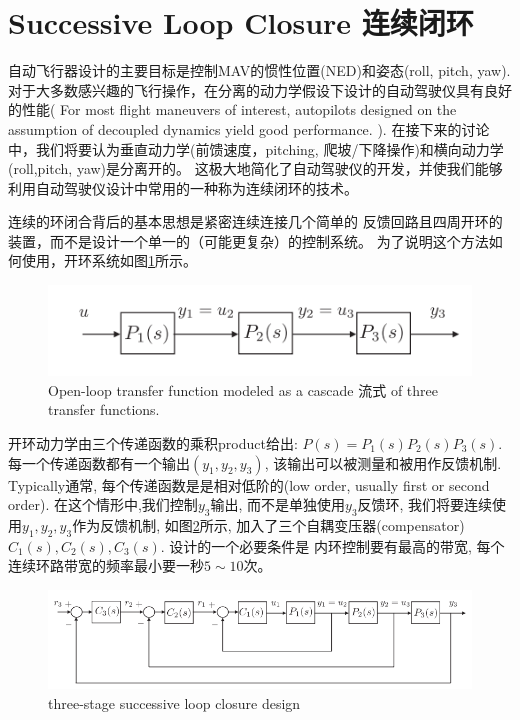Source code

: \documentclass[UTF8,a4paper,10pt,nocolorlinks]{ctexart}
\begin{document}
    \section{Successive Loop Closure 连续闭环}
    自动飞行器设计的主要目标是控制MAV的惯性位置(NED)和姿态(roll, pitch, yaw).
    对于大多数感兴趣的飞行操作，在分离的动力学假设下设计的自动驾驶仪具有良好的性能( For most flight maneuvers of interest, autopilots designed on the assumption of decoupled dynamics yield good performance. ).
    在接下来的讨论中，我们将要认为垂直动力学(前馈速度，pitching, 爬坡/下降操作)和横向动力学(roll,pitch, yaw)是分离开的。
    这极大地简化了自动驾驶仪的开发，并使我们能够利用自动驾驶仪设计中常用的一种称为连续闭环的技术。
    \par 
    连续的环闭合背后的基本思想是紧密连续连接几个简单的
    反馈回路且四周开环的装置，而不是设计一个单一的（可能更复杂）的控制系统。
    为了说明这个方法如何使用，开环系统如图\ref{fig:6:1}所示。
    \begin{figure}[H]
        \centering %
        \includegraphics[width=\textwidth]{pictures/6_1.png} 
        \caption{Open-loop transfer
        function modeled as a cascade 流式 of
        three transfer functions.}
        \label{fig:6:1}
    \end{figure}
    \par 开环动力学由三个传递函数的乘积product给出: $P(s) = P_{1}(s)P_{2}(s)P_{3}(s)$.
    每一个传递函数都有一个输出$(y_{1}, y_{2}, y_{3})$, 该输出可以被测量和被用作反馈机制. Typically通常, 每个传递函数是是相对低阶的(low order, usually first or second order).
    在这个情形中,我们控制$y_{3}$输出, 而不是单独使用$y_{3}$反馈环, 我们将要连续使用$y_{1}, y_{2}, y_{3}$作为反馈机制, 如图\ref{fig:6:2}所示, 加入了三个自耦变压器(compensator) $C_{1}(s), C_{2}(s), C_{3}(s)$. 设计的一个必要条件是 内环控制要有最高的带宽, 每个连续环路带宽的频率最小要一秒$5 \sim 10$次。\par
    \begin{figure}[H]
        \centering %
        \includegraphics[width=\textwidth]{pictures/6_2.png} 
        \caption{three-stage successive loop closure design}
        \label{fig:6:2}
    \end{figure}
\end{document}
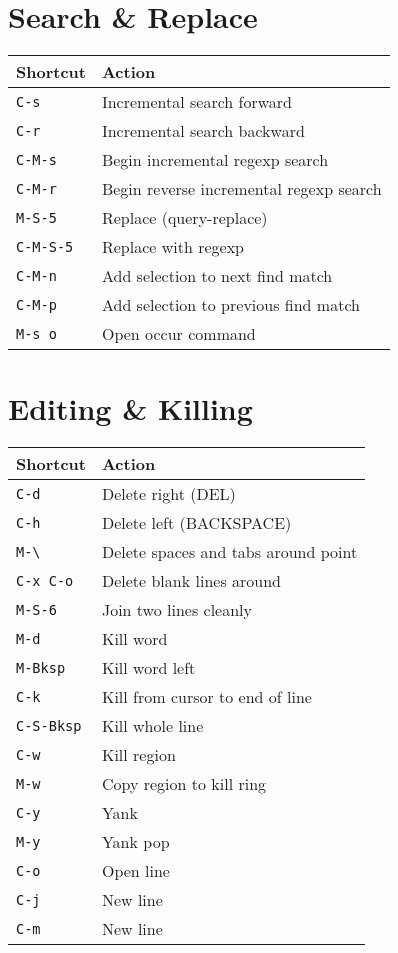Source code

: \documentclass[10pt,landscape]{article}
\newcommand{\key}[1]{\textcolor{keycolor}{\texttt{#1}}}
\begin{document}
\begin{multicols}{2}
\section*{\textcolor{sectioncolor}{Search \& Replace}}

\begin{tabular}{@{}p{3cm}p{6.5cm}@{}}
\toprule
\textbf{Shortcut} & \textbf{Action} \\
\midrule
\key{C-s} & Incremental search forward \\
\key{C-r} & Incremental search backward \\
\key{C-M-s} & Begin incremental regexp search \\
\key{C-M-r} & Begin reverse incremental regexp search \\
\key{M-S-5} & Replace (query-replace) \\
\key{C-M-S-5} & Replace with regexp \\
\key{C-M-n} & Add selection to next find match \\
\key{C-M-p} & Add selection to previous find match \\
\key{M-s o} & Open occur command \\
\bottomrule
\end{tabular}

\section*{\textcolor{sectioncolor}{Editing \& Killing}}

\begin{tabular}{@{}p{3cm}p{6.5cm}@{}}
\toprule
\textbf{Shortcut} & \textbf{Action} \\
\midrule
\key{C-d} & Delete right (DEL) \\
\key{C-h} & Delete left (BACKSPACE) \\
\key{M-\textbackslash} & Delete spaces and tabs around point \\
\key{C-x C-o} & Delete blank lines around \\
\key{M-S-6} & Join two lines cleanly \\
\key{M-d} & Kill word \\
\key{M-Bksp} & Kill word left \\
\key{C-k} & Kill from cursor to end of line \\
\key{C-S-Bksp} & Kill whole line \\
\key{C-w} & Kill region \\
\key{M-w} & Copy region to kill ring \\
\key{C-y} & Yank \\
\key{M-y} & Yank pop \\
\key{C-o} & Open line \\
\key{C-j} & New line \\
\key{C-m} & New line \\
\bottomrule
\end{tabular}


\end{multicols}
\end{document}
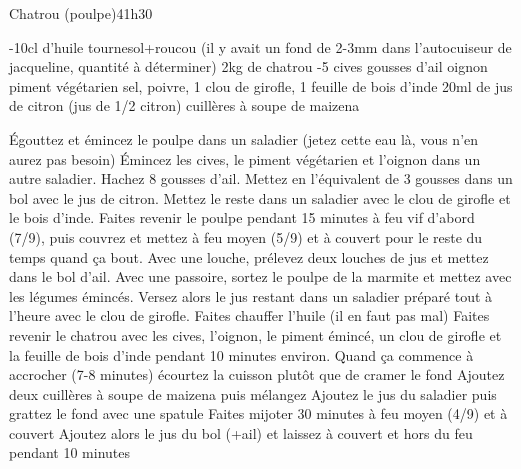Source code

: {\renewcommand{\section}[1]{}

\section{Chatrou (poulpe)}
\begin{recette}{Chatrou (poulpe)}{4}{1h30}{}
\begin{ingredients}
-10cl d'huile tournesol+roucou (il y avait un fond de 2-3mm dans l'autocuiseur de jacqueline, quantité à déterminer)
\ingredient 2kg de chatrou
-5 cives
 gousses d'ail
 oignon
 piment végétarien
\ingredient sel, poivre, 1 clou de girofle, 1 feuille de bois d'inde
\ingredient 20ml de jus de citron (jus de 1/2 citron)
 cuillères à soupe de maizena
\end{ingredients}

\begin{preparation}
\etape Égouttez et émincez le poulpe dans un saladier (jetez cette eau là, vous n'en aurez pas besoin)
\etape Émincez les cives, le piment végétarien et l'oignon dans un autre saladier.
\etape Hachez 8 gousses d'ail. Mettez en l'équivalent de 3 gousses dans un bol avec le jus de citron. Mettez le reste dans un saladier avec le clou de girofle et le bois d'inde.
\etape Faites revenir le poulpe pendant 15 minutes à feu vif d'abord (7/9), puis couvrez et mettez à feu moyen (5/9) et à couvert pour le reste du temps quand ça bout. 
\etape Avec une louche, prélevez deux louches de jus et mettez dans le bol d'ail. Avec une passoire, sortez le poulpe de la marmite et mettez avec les légumes émincés. Versez alors le jus restant dans un saladier préparé tout à l'heure avec le clou de girofle.
\etape Faites chauffer l'huile (il en faut pas mal)
\etape Faites revenir le chatrou avec les cives, l'oignon, le piment émincé, un clou de girofle et la feuille de bois d'inde pendant 10 minutes environ. Quand ça commence à accrocher (7-8 minutes) écourtez la cuisson plutôt que de cramer le fond
\etape Ajoutez deux cuillères à soupe de maizena puis mélangez
\etape Ajoutez le jus du saladier puis grattez le fond avec une spatule
\etape Faites mijoter 30 minutes à feu moyen (4/9) et à couvert
\etape Ajoutez alors le jus du bol (+ail) et laissez à couvert et hors du feu pendant 10 minutes
\end{preparation}
\end{recette}


}
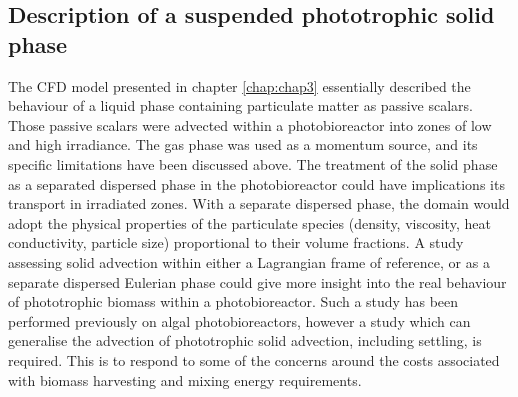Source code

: \subsection{Description of a suspended phototrophic solid phase}
The CFD model presented in chapter \ref{chap:chap3} essentially described the behaviour of a liquid phase containing particulate matter as passive scalars. Those passive scalars were advected within a photobioreactor into zones of low and high irradiance. The gas phase was used as a momentum source, and its specific limitations have been discussed above. The treatment of the solid phase as a separated dispersed phase in the photobioreactor could have implications its transport in irradiated zones. With a separate dispersed phase, the domain would adopt the physical properties of the particulate species (density, viscosity, heat conductivity, particle size) proportional to their volume fractions. A study assessing solid advection within either a Lagrangian frame of reference, or as a separate dispersed Eulerian phase could give more insight into the real behaviour of phototrophic biomass within a photobioreactor. Such a study has been performed previously \cite{gao2016} on algal photobioreactors, however a study which can generalise the advection of phototrophic solid advection, including settling, is required. This is to respond to some of the concerns around the costs associated with biomass harvesting and mixing energy requirements. 


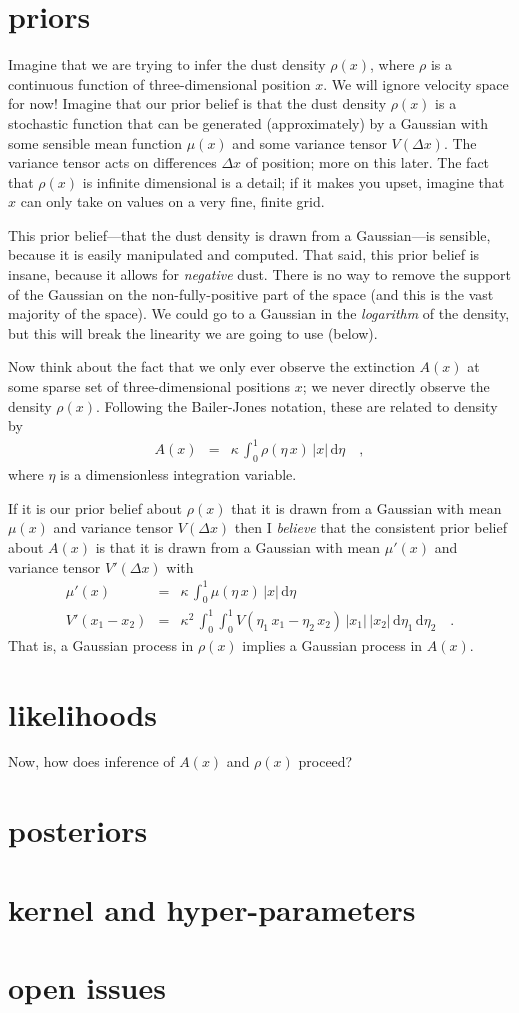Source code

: \documentclass[12pt, letterpaper]{article}
\newcommand{\dd}{\mathrm{d}}
\begin{document}
\section{priors}

Imagine that we are trying to infer the dust density $\rho(x)$, where
$\rho$ is a continuous function of three-dimensional position $x$.
We will ignore velocity space for now!
Imagine that our prior belief is that the dust density $\rho(x)$ is a
stochastic function that can be generated (approximately) by a
Gaussian with some sensible mean function $\mu(x)$ and some variance
tensor $V(\Delta x)$.
The variance tensor acts on differences $\Delta x$ of position; more
on this later.
The fact that $\rho(x)$ is infinite dimensional is a detail; if it
makes you upset, imagine that $x$ can only take on values on a very
fine, finite grid.

This prior belief---that the dust density is drawn from a
Gaussian---is sensible, because it is easily manipulated and computed.
That said, this prior belief is insane, because it allows for
\emph{negative} dust.
There is no way to remove the support of the Gaussian on the
non-fully-positive part of the space (and this is the vast majority of
the space).
We could go to a Gaussian in the \emph{logarithm} of the density, but
this will break the linearity we are going to use (below).

Now think about the fact that we only ever observe the extinction
$A(x)$ at some sparse set of three-dimensional positions $x$; we never
directly observe the density $\rho(x)$.
Following the Bailer-Jones notation, these are related to density by
\begin{eqnarray}
A(x) &=& \kappa\,\int_0^1 \rho(\eta\,x)\,|x|\,\dd\eta
\quad,
\end{eqnarray}
where $\eta$ is a dimensionless integration variable.

If it is our prior belief about $\rho(x)$ that it is drawn from a
Gaussian with mean $\mu(x)$ and variance tensor $V(\Delta x)$ then I
\emph{believe} that the consistent prior belief about $A(x)$ is that
it is drawn from a Gaussian with mean $\mu'(x)$ and variance tensor
$V'(\Delta x)$ with
\begin{eqnarray}
\mu'(x) &=& \kappa\,\int_0^1 \mu(\eta\,x)\,|x|\,\dd\eta
\\
V'(x_1 - x_2) &=& \kappa^2\,\int_0^1\int_0^1 V(\eta_1\,x_1 - \eta_2\,x_2)\,|x_1|\,|x_2|\,\dd\eta_1\,\dd\eta_2
\quad .
\end{eqnarray}
That is, a Gaussian process in $\rho(x)$ implies a Gaussian process in
$A(x)$.

\section{likelihoods}

Now, how does inference of $A(x)$ and $\rho(x)$ proceed?

\section{posteriors}

\section{kernel and hyper-parameters}

\section{open issues}
\end{document}
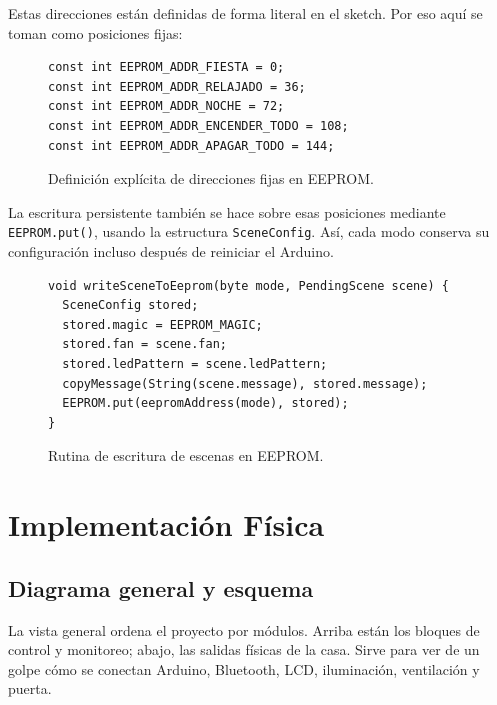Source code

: \documentclass[12pt,a4paper]{article}
\begin{document}
Estas direcciones están definidas de forma literal en el sketch. Por eso aquí se toman como posiciones fijas:

\begin{figure}[H]
    \centering
    \begin{minipage}{0.9\textwidth}
        \begin{lstlisting}[basicstyle=\ttfamily\footnotesize]
const int EEPROM_ADDR_FIESTA = 0;
const int EEPROM_ADDR_RELAJADO = 36;
const int EEPROM_ADDR_NOCHE = 72;
const int EEPROM_ADDR_ENCENDER_TODO = 108;
const int EEPROM_ADDR_APAGAR_TODO = 144;
        \end{lstlisting}
    \end{minipage}
    \caption{Definición explícita de direcciones fijas en EEPROM.}
\end{figure}

La escritura persistente también se hace sobre esas posiciones mediante \texttt{EEPROM.put()}, usando la estructura \texttt{SceneConfig}. Así, cada modo conserva su configuración incluso después de reiniciar el Arduino.

\begin{figure}[H]
    \centering
    \begin{minipage}{0.9\textwidth}
        \begin{lstlisting}[basicstyle=\ttfamily\footnotesize]
void writeSceneToEeprom(byte mode, PendingScene scene) {
  SceneConfig stored;
  stored.magic = EEPROM_MAGIC;
  stored.fan = scene.fan;
  stored.ledPattern = scene.ledPattern;
  copyMessage(String(scene.message), stored.message);
  EEPROM.put(eepromAddress(mode), stored);
}
        \end{lstlisting}
    \end{minipage}
    \caption{Rutina de escritura de escenas en EEPROM.}
\end{figure}

\section{Implementación Física}

\subsection{Diagrama general y esquema}
La vista general ordena el proyecto por módulos. Arriba están los bloques de control y monitoreo; abajo, las salidas físicas de la casa. Sirve para ver de un golpe cómo se conectan Arduino, Bluetooth, LCD, iluminación, ventilación y puerta.
\end{document}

━━━━━━━━

■ Task description
The task here is to output the line with "de escritura de" and all lines after it to the end of the records above, exactly and only those.

■ Exercise result
    \caption{Rutina de escritura de escenas en EEPROM.}
\end{figure}

\section{Implementación Física}

\subsection{Diagrama general y esquema}
La vista general ordena el proyecto por módulos. Arriba están los bloques de control y monitoreo; abajo, las salidas físicas de la casa. Sirve para ver de un golpe cómo se conectan Arduino, Bluetooth, LCD, iluminación, ventilación y puerta.
\end{document}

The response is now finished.